Le bâtiment du Reina Sofía : de l'Hôpital San Carlos à Nouvel
Le Musée Reina Sofía n'est pas un bâtiment construit de toutes pièces pour accueillir de l'art : c'est une accumulation de strates historiques qui commence au XVIIIe siècle, quand Madrid avait besoin d'un grand hôpital, et s'étend jusqu'en 2005, lorsque l'architecte français Jean Nouvel acheva son extension avec l'une des interventions architecturales les plus audacieuses de l'Espagne contemporaine. Comprendre le bâtiment, c'est comprendre une partie de l'histoire de Madrid.
Les origines : l'Hôpital général de Madrid (XVIIIe siècle)

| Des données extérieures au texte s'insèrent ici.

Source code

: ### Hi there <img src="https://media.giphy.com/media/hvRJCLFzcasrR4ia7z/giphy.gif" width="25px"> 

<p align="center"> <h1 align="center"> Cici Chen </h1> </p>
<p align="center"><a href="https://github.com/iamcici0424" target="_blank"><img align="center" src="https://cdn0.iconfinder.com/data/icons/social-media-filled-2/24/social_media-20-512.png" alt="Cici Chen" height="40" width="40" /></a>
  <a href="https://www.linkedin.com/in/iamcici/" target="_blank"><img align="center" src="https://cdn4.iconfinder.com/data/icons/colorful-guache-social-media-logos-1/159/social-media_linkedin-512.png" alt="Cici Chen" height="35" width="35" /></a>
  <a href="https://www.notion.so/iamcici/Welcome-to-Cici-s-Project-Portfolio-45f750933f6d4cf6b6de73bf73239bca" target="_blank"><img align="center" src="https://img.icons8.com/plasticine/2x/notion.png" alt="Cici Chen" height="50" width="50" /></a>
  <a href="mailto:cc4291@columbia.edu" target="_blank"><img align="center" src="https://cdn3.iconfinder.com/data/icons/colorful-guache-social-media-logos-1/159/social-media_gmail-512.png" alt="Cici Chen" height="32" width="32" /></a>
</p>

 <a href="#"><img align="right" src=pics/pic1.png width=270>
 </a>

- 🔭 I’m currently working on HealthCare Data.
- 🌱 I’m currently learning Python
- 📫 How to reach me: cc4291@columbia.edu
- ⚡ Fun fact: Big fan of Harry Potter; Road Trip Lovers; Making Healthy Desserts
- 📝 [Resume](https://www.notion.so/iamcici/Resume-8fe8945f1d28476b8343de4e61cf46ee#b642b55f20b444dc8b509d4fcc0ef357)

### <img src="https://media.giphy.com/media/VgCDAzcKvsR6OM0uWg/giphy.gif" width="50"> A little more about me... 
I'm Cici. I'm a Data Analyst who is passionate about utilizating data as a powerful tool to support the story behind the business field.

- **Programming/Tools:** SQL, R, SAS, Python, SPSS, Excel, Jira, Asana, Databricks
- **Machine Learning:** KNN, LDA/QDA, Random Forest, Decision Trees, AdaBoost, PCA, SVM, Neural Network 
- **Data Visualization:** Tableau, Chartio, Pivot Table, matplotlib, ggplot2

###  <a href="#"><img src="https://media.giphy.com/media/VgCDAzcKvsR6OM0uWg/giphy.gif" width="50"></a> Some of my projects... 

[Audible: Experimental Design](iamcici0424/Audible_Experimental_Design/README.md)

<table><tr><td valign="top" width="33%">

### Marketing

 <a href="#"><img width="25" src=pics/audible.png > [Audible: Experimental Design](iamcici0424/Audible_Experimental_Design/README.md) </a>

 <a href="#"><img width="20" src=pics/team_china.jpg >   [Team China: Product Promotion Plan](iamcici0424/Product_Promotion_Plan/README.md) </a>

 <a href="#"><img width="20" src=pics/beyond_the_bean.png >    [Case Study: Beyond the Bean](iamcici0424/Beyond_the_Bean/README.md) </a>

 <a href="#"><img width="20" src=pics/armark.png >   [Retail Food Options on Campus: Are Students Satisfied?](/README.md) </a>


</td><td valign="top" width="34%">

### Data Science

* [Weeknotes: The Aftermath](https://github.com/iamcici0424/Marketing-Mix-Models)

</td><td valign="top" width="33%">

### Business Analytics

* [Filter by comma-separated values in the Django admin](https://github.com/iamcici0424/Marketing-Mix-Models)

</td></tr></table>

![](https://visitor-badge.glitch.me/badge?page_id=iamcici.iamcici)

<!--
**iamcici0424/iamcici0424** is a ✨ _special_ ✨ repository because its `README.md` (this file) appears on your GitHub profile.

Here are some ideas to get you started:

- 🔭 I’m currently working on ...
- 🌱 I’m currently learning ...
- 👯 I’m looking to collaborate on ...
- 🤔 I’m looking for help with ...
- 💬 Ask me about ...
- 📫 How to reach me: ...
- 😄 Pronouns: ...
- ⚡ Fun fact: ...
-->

Au milieu du XVIIIe siècle, Madrid ne disposait pas d'un grand hôpital à la hauteur de son rang de capitale impériale. La ville avait hérité d'un ensemble d'hôpitaux médiévaux dispersés dans le tissu urbain — l'Hôpital de la Latina, celui d'Antón Martín — qui s'avéraient insuffisants et insalubres. Le roi Charles III, convaincu qu'une grande ville avait besoin de grandes institutions, ordonna la construction d'un hôpital flambant neuf qui centraliserait les soins sanitaires de la capitale.
Le projet fut confié dans un premier temps à l'architecte José de Hermosilla, mais c'est Francesco Sabatini — l'architecte favori de Charles III, d'origine italienne mais établi en Espagne — qui le développa et le dirigea pour l'essentiel. Sabatini était le même architecte qui avait conçu la Puerta de Alcalá et agrandi le Palais Royal, et son empreinte néoclassique est parfaitement visible sur les façades du bâtiment que nous voyons aujourd'hui.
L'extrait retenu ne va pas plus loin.